--- START ---

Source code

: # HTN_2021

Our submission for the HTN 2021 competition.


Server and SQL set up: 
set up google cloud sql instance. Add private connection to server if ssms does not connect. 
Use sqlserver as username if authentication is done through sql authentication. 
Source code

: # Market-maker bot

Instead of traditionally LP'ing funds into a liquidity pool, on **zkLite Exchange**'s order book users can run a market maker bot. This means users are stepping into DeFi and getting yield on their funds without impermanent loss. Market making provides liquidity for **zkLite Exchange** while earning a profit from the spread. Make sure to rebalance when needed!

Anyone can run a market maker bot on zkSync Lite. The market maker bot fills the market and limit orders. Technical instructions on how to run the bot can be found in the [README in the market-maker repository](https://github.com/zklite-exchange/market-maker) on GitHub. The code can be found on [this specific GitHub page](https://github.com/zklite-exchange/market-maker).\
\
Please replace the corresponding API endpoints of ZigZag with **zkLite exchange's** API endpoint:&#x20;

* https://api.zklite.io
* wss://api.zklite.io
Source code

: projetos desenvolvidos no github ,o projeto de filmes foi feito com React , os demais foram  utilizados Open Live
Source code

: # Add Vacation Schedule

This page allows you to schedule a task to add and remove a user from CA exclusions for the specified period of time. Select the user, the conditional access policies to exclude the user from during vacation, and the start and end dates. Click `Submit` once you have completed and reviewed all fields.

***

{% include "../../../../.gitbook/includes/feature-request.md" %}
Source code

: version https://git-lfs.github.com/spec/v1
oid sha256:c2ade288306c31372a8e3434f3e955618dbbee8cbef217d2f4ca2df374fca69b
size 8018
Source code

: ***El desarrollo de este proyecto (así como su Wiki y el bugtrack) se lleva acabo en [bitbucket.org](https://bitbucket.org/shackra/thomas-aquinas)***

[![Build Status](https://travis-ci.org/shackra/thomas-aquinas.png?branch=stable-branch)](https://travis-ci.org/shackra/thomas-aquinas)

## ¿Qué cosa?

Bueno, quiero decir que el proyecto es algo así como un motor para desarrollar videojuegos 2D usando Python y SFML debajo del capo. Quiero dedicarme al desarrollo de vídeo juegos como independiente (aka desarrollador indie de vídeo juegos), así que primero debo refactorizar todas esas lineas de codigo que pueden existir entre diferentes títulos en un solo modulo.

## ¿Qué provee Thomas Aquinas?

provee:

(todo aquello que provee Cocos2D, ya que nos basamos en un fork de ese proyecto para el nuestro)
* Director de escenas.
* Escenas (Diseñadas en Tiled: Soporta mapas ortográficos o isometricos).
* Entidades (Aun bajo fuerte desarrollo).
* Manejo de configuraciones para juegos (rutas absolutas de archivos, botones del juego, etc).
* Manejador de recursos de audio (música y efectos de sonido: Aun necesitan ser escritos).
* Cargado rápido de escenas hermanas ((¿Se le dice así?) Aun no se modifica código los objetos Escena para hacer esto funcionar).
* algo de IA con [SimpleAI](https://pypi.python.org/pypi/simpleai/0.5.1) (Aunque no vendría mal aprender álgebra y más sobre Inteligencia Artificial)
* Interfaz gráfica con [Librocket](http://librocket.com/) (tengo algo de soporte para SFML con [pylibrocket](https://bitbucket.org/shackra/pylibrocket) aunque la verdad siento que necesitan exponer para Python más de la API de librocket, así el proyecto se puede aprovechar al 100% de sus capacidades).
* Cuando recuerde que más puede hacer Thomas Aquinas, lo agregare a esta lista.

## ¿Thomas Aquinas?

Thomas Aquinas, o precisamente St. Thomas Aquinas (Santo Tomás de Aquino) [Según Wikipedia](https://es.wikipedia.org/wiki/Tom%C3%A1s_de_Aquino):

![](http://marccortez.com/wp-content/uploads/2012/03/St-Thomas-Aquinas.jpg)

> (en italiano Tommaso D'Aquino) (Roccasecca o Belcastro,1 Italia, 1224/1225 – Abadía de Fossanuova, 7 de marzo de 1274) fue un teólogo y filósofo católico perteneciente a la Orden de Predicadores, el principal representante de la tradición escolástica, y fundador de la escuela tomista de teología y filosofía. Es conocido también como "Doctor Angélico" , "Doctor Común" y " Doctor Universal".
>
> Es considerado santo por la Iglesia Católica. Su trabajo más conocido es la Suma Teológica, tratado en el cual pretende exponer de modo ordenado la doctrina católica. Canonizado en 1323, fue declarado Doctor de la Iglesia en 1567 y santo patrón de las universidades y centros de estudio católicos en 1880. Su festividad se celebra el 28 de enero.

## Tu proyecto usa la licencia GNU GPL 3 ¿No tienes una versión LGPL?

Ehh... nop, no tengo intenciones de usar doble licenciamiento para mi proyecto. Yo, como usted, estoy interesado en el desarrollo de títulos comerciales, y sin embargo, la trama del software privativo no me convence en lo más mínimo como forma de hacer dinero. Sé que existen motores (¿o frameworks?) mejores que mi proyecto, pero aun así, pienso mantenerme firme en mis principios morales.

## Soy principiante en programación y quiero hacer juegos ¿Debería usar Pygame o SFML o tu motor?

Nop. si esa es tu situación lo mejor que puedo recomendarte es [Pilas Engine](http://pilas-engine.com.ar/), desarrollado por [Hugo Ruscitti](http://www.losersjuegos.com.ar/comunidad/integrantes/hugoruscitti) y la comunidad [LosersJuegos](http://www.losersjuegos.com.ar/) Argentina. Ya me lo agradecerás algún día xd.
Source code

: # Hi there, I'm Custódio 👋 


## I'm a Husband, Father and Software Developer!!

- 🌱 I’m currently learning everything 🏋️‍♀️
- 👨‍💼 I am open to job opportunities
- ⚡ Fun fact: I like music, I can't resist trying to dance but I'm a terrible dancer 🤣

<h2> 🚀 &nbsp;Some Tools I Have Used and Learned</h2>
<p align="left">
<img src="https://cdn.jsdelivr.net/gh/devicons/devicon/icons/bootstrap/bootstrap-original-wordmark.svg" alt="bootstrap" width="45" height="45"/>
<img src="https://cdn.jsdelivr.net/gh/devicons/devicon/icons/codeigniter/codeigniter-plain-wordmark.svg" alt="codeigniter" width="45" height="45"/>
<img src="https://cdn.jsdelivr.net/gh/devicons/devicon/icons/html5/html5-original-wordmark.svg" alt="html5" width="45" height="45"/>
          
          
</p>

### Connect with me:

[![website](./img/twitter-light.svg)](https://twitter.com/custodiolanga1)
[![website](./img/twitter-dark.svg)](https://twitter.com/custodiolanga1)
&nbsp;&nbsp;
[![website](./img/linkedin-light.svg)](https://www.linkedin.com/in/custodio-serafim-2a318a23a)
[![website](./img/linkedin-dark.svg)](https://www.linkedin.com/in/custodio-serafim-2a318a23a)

--- END ---

» **Try it**
In full and without alteration, transcribe the entries above.

» **Final answer**
Source code

: # HTN_2021

Our submission for the HTN 2021 competition.


Server and SQL set up: 
set up google cloud sql instance. Add private connection to server if ssms does not connect. 
Use sqlserver as username if authentication is done through sql authentication. 
Source code

: # Market-maker bot

Instead of traditionally LP'ing funds into a liquidity pool, on **zkLite Exchange**'s order book users can run a market maker bot. This means users are stepping into DeFi and getting yield on their funds without impermanent loss. Market making provides liquidity for **zkLite Exchange** while earning a profit from the spread. Make sure to rebalance when needed!

Anyone can run a market maker bot on zkSync Lite. The market maker bot fills the market and limit orders. Technical instructions on how to run the bot can be found in the [README in the market-maker repository](https://github.com/zklite-exchange/market-maker) on GitHub. The code can be found on [this specific GitHub page](https://github.com/zklite-exchange/market-maker).\
\
Please replace the corresponding API endpoints of ZigZag with **zkLite exchange's** API endpoint:&#x20;

* https://api.zklite.io
* wss://api.zklite.io
Source code

: projetos desenvolvidos no github ,o projeto de filmes foi feito com React , os demais foram  utilizados Open Live
Source code

: # Add Vacation Schedule

This page allows you to schedule a task to add and remove a user from CA exclusions for the specified period of time. Select the user, the conditional access policies to exclude the user from during vacation, and the start and end dates. Click `Submit` once you have completed and reviewed all fields.

***

{% include "../../../../.gitbook/includes/feature-request.md" %}
Source code

: version https://git-lfs.github.com/spec/v1
oid sha256:c2ade288306c31372a8e3434f3e955618dbbee8cbef217d2f4ca2df374fca69b
size 8018
Source code

: ***El desarrollo de este proyecto (así como su Wiki y el bugtrack) se lleva acabo en [bitbucket.org](https://bitbucket.org/shackra/thomas-aquinas)***

[![Build Status](https://travis-ci.org/shackra/thomas-aquinas.png?branch=stable-branch)](https://travis-ci.org/shackra/thomas-aquinas)

## ¿Qué cosa?

Bueno, quiero decir que el proyecto es algo así como un motor para desarrollar videojuegos 2D usando Python y SFML debajo del capo. Quiero dedicarme al desarrollo de vídeo juegos como independiente (aka desarrollador indie de vídeo juegos), así que primero debo refactorizar todas esas lineas de codigo que pueden existir entre diferentes títulos en un solo modulo.

## ¿Qué provee Thomas Aquinas?

provee:

(todo aquello que provee Cocos2D, ya que nos basamos en un fork de ese proyecto para el nuestro)
* Director de escenas.
* Escenas (Diseñadas en Tiled: Soporta mapas ortográficos o isometricos).
* Entidades (Aun bajo fuerte desarrollo).
* Manejo de configuraciones para juegos (rutas absolutas de archivos, botones del juego, etc).
* Manejador de recursos de audio (música y efectos de sonido: Aun necesitan ser escritos).
* Cargado rápido de escenas hermanas ((¿Se le dice así?) Aun no se modifica código los objetos Escena para hacer esto funcionar).
* algo de IA con [SimpleAI](https://pypi.python.org/pypi/simpleai/0.5.1) (Aunque no vendría mal aprender álgebra y más sobre Inteligencia Artificial)
* Interfaz gráfica con [Librocket](http://librocket.com/) (tengo algo de soporte para SFML con [pylibrocket](https://bitbucket.org/shackra/pylibrocket) aunque la verdad siento que necesitan exponer para Python más de la API de librocket, así el proyecto se puede aprovechar al 100% de sus capacidades).
* Cuando recuerde que más puede hacer Thomas Aquinas, lo agregare a esta lista.

## ¿Thomas Aquinas?

Thomas Aquinas, o precisamente St. Thomas Aquinas (Santo Tomás de Aquino) [Según Wikipedia](https://es.wikipedia.org/wiki/Tom%C3%A1s_de_Aquino):

![](http://marccortez.com/wp-content/uploads/2012/03/St-Thomas-Aquinas.jpg)

> (en italiano Tommaso D'Aquino) (Roccasecca o Belcastro,1 Italia, 1224/1225 – Abadía de Fossanuova, 7 de marzo de 1274) fue un teólogo y filósofo católico perteneciente a la Orden de Predicadores, el principal representante de la tradición escolástica, y fundador de la escuela tomista de teología y filosofía. Es conocido también como "Doctor Angélico" , "Doctor Común" y " Doctor Universal".
>
> Es considerado santo por la Iglesia Católica. Su trabajo más conocido es la Suma Teológica, tratado en el cual pretende exponer de modo ordenado la doctrina católica. Canonizado en 1323, fue declarado Doctor de la Iglesia en 1567 y santo patrón de las universidades y centros de estudio católicos en 1880. Su festividad se celebra el 28 de enero.

## Tu proyecto usa la licencia GNU GPL 3 ¿No tienes una versión LGPL?

Ehh... nop, no tengo intenciones de usar doble licenciamiento para mi proyecto. Yo, como usted, estoy interesado en el desarrollo de títulos comerciales, y sin embargo, la trama del software privativo no me convence en lo más mínimo como forma de hacer dinero. Sé que existen motores (¿o frameworks?) mejores que mi proyecto, pero aun así, pienso mantenerme firme en mis principios morales.

## Soy principiante en programación y quiero hacer juegos ¿Debería usar Pygame o SFML o tu motor?

Nop. si esa es tu situación lo mejor que puedo recomendarte es [Pilas Engine](http://pilas-engine.com.ar/), desarrollado por [Hugo Ruscitti](http://www.losersjuegos.com.ar/comunidad/integrantes/hugoruscitti) y la comunidad [LosersJuegos](http://www.losersjuegos.com.ar/) Argentina. Ya me lo agradecerás algún día xd.
Source code

: # Hi there, I'm Custódio 👋 


## I'm a Husband, Father and Software Developer!!

- 🌱 I’m currently learning everything 🏋️‍♀️
- 👨‍💼 I am open to job opportunities
- ⚡ Fun fact: I like music, I can't resist trying to dance but I'm a terrible dancer 🤣

<h2> 🚀 &nbsp;Some Tools I Have Used and Learned</h2>
<p align="left">
<img src="https://cdn.jsdelivr.net/gh/devicons/devicon/icons/bootstrap/bootstrap-original-wordmark.svg" alt="bootstrap" width="45" height="45"/>
<img src="https://cdn.jsdelivr.net/gh/devicons/devicon/icons/codeigniter/codeigniter-plain-wordmark.svg" alt="codeigniter" width="45" height="45"/>
<img src="https://cdn.jsdelivr.net/gh/devicons/devicon/icons/html5/html5-original-wordmark.svg" alt="html5" width="45" height="45"/>
          
          
</p>

### Connect with me:

[![website](./img/twitter-light.svg)](https://twitter.com/custodiolanga1)
[![website](./img/twitter-dark.svg)](https://twitter.com/custodiolanga1)
&nbsp;&nbsp;
[![website](./img/linkedin-light.svg)](https://www.linkedin.com/in/custodio-serafim-2a318a23a)
[![website](./img/linkedin-dark.svg)](https://www.linkedin.com/in/custodio-serafim-2a318a23a)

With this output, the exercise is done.